OAKLAND, CALIFORNIA – AUGUST 07: In an aerial view, a container ship is guided into the Port of Oakland on August 07, 2023 in Oakland, California. According to the report by the Census Bureau, U.S. imports from China fell 24 percent during the first five months of 2023 compared to the same period one year ago. (Photo by Justin Sullivan/Getty Images)
Justin Sullivan | Getty Images News | Getty Images
In the summer of 1997, Thailand’s currency collapsed, rapidly followed by a currency crisis that spread throughout many countries in Asia.
What followed was a global contagion that swept even the U.S. market into a meltdown that shook financial centers around the world.
A year later, Russia devalued its currency, defaulted on its external debt and again led to market turmoil that effectively bankrupted a major hedge fund, Long-Term Capital, and threatened to wreck the financial system in the U.S.A.
Since 1997 and 1998, there has been no shortage of additional shocks and crises in the global economy, from the internet bubble bursting to 9/11, to the corporate scandals that followed shortly thereafter, to the Great Financial Crisis and, more recently, to the twin shocks of pandemic and war.
As we approach the end of the summer of 2023, there are additional pressures building globally that could cause a season of discontent both at home and abroad.
China’s economy is cratering, so much so that China’s efforts to stimulate activity, Tuesday’s rate cuts being the latest example, are proving to be ineffective.
China’s youth unemployment crisis is so bad, Beijing has ordered officials to stop publishing data about it.
With an economy that has yet to rebound from China’s draconian “zero Covid policy,” efforts to stimulate economic activity may be the equivalent of “pushing on a string,” a commonly used expression describing monetary policy that no matter how hard you push a string — cut rates — an extremely weak economy will not move in the desired direction.
Foreign direct investment into China has plunged.
The U.S. continues to levy sanctions, of sorts, against China and is rallying its Asian allies, from Japan to South Korea to Australia to coordinate efforts to thwart China’s military ambitions in the Pacific theater.

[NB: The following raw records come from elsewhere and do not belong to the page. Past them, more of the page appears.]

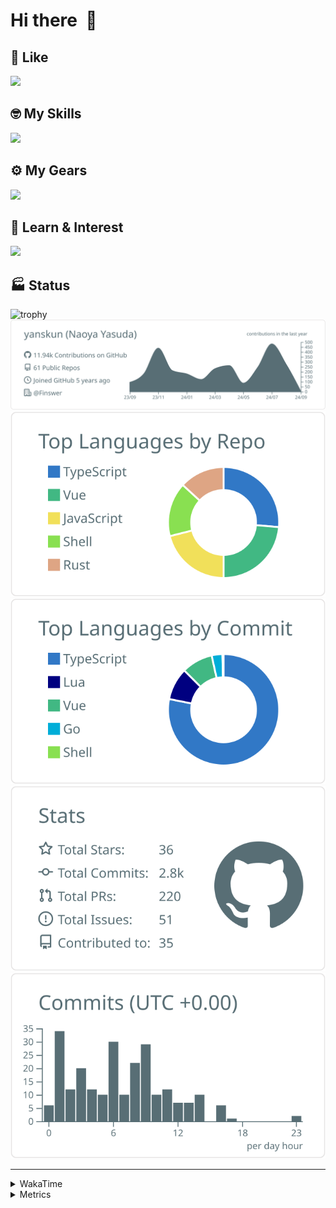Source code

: # Hi there&nbsp; :wave:

## 💌 Like
<img src="https://go-skill-icons.vercel.app/api/icons?i=github" />

## 🤓 My Skills
<img src="https://go-skill-icons.vercel.app/api/icons?i=js,ts,vue,nuxtjs,react,nextjs,go,lua,git" />

## ⚙️ My Gears
<img src="https://go-skill-icons.vercel.app/api/icons?i=neovim,vscode,githubcopilot,alacritty,tmux" />

## 📖 Learn & Interest
<img src="https://go-skill-icons.vercel.app/api/icons?i=rust,deno,css,zig,playwright,githubactions,storybook,netlify,eslint" />


<!-- https://github.com/ryo-ma/github-profile-trophy -->

## 🏭 Status

<img src="https://github-profile-trophy.vercel.app/?username=yanskun&theme=onedark&row=1" alt="trophy">

<!-- https://github.com/vn7n24fzkq/github-profile-summary-cards -->
<picture>
  <source media="(prefers-color-scheme: dark)" srcset="https://raw.githubusercontent.com/yanskun/yanskun/master/profile-summary-card-output/nord_dark/0-profile-details.svg">
 <img src="https://raw.githubusercontent.com/yanskun/yanskun/master/profile-summary-card-output/default/0-profile-details.svg">
</picture>
<br>
<picture>
  <source media="(prefers-color-scheme: dark)" srcset="https://raw.githubusercontent.com/yanskun/yanskun/master/profile-summary-card-output/nord_dark/1-repos-per-language.svg">
 <img src="https://raw.githubusercontent.com/yanskun/yanskun/master/profile-summary-card-output/default/1-repos-per-language.svg">
</picture>
<picture>
  <source media="(prefers-color-scheme: dark)" srcset="https://raw.githubusercontent.com/yanskun/yanskun/master/profile-summary-card-output/nord_dark/2-most-commit-language.svg">
 <img src="https://raw.githubusercontent.com/yanskun/yanskun/master/profile-summary-card-output/default/2-most-commit-language.svg">
</picture>
<br>
<picture>
  <source media="(prefers-color-scheme: dark)" srcset="https://raw.githubusercontent.com/yanskun/yanskun/master/profile-summary-card-output/nord_dark/3-stats.svg">
 <img src="https://raw.githubusercontent.com/yanskun/yanskun/master/profile-summary-card-output/default/3-stats.svg">
</picture>
<picture>
  <source media="(prefers-color-scheme: dark)" srcset="https://raw.githubusercontent.com/yanskun/yanskun/master/profile-summary-card-output/nord_dark/4-productive-time.svg">
 <img src="https://raw.githubusercontent.com/yanskun/yanskun/master/profile-summary-card-output/default/4-productive-time.svg">
</picture>

---

<details>
  <summary>WakaTime</summary>
<!--START_SECTION:waka-->
![Code Time](http://img.shields.io/badge/Code%20Time-1%2C181%20hrs%2056%20mins-blue)

**🐱 My GitHub Data** 

> 📦 135.1 kB Used in GitHub's Storage 
 > 
> 🏆 1,915 Contributions in the Year 2024
 > 
> 💼 Opted to Hire
 > 
> 📜 113 Public Repositories 
 > 
> 🔑 3 Private Repositories 
 > 
**I'm an Early 🐤** 

```text
🌞 Morning                3905 commits        ███░░░░░░░░░░░░░░░░░░░░░░   13.94 % 
🌆 Daytime                13997 commits       ████████████░░░░░░░░░░░░░   49.96 % 
🌃 Evening                6671 commits        ██████░░░░░░░░░░░░░░░░░░░   23.81 % 
🌙 Night                  3445 commits        ███░░░░░░░░░░░░░░░░░░░░░░   12.30 % 
```
📅 **I'm Most Productive on Tuesday** 

```text
Monday                   3686 commits        ███░░░░░░░░░░░░░░░░░░░░░░   13.16 % 
Tuesday                  6200 commits        ██████░░░░░░░░░░░░░░░░░░░   22.13 % 
Wednesday                4884 commits        ████░░░░░░░░░░░░░░░░░░░░░   17.43 % 
Thursday                 5136 commits        █████░░░░░░░░░░░░░░░░░░░░   18.33 % 
Friday                   3813 commits        ███░░░░░░░░░░░░░░░░░░░░░░   13.61 % 
Saturday                 1989 commits        ██░░░░░░░░░░░░░░░░░░░░░░░   07.10 % 
Sunday                   2310 commits        ██░░░░░░░░░░░░░░░░░░░░░░░   08.24 % 
```


📊 **This Week I Spent My Time On** 

```text
🕑︎ Time Zone: Asia/Tokyo

💬 Programming Languages: 
TypeScript               19 hrs 31 mins      ████████████████████████░   94.56 % 
Markdown                 24 mins             ░░░░░░░░░░░░░░░░░░░░░░░░░   01.95 % 
Protocol Buffer          16 mins             ░░░░░░░░░░░░░░░░░░░░░░░░░   01.34 % 
Other                    10 mins             ░░░░░░░░░░░░░░░░░░░░░░░░░   00.87 % 
Bash                     9 mins              ░░░░░░░░░░░░░░░░░░░░░░░░░   00.74 % 

🔥 Editors: 
VS Code                  19 hrs 41 mins      ████████████████████████░   95.40 % 
Neovim                   56 mins             █░░░░░░░░░░░░░░░░░░░░░░░░   04.60 % 

💻 Operating System: 
Mac                      20 hrs 38 mins      █████████████████████████   100.00 % 
```


 Last Updated on 03/09/2024 06:15:08 UTC
<!--END_SECTION:waka-->
</details>

<details>
  <summary>Metrics</summary>
  <img src="https://github.com/yanskun/yanskun/blob/main/github-metrics.svg" alt="Metrics">
</details>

All of these actions, along with China’s imploding property markets, demographic challenges and party-first policies, are constraining China’s growth and ushering in a deflationary spiral from which it may be difficult to emerge in a once emerging market economy.
While China appears to be imploding, its exports and imports recently crashing to levels not seen since the depth of the pandemic, Russia’s economy is also faltering under the weight of war, a collapsing currency (the ruble is now worth less than a U.S. penny), rapidly rising interest rates and global economic sanctions.
Russia is less connected to the global economy than it was in 1998, but still represents a source of both economic and geopolitical instability as the war in Ukraine rages on and the world rages at Putin’s folly.
A world away, Argentina’s political and economic turmoil is getting even worse … if that’s remotely possible.
Inflation is over 100% and now so are interest rates, as Argentina’s central bank just this week jacked rates up by 20 percentage points to 118%!
The emergence of an ultra-rightist presidential candidate as the top contender for the job further rattled Argentina’s fragile economy and led to a major devaluation of their already weak currency.
Contagion risks abound!
Here a home, commercial real estate faces a test of resilience in 2024, even the nation’s biggest, and presumably most stable, banks face downgrades for their exposures to rising interest rates and future trouble spots — a new development that could complicate recent optimism about a so-called “soft landing” for the U.S. economy.
I was recently among those who pushed off the risk of recession to some unknown future date.
Now, however, there are some storm clouds rapidly gathering on the horizon that are quickly coalescing into a derecho-like windstorm that can emerge with little warning and tear down even the most solid structures.
Policymakers should be increasingly aware of the risks and develop early warning and advanced tracking systems for these emergent threats.
The U.S. economy is very strong both in absolute and especially in relative terms.
But as the past has shown us, unexpected events can shock the system and investors should remain alert to the possibilities of yet another blow to the system.
It wouldn’t be the first time the end of summer leads to a brutal fall.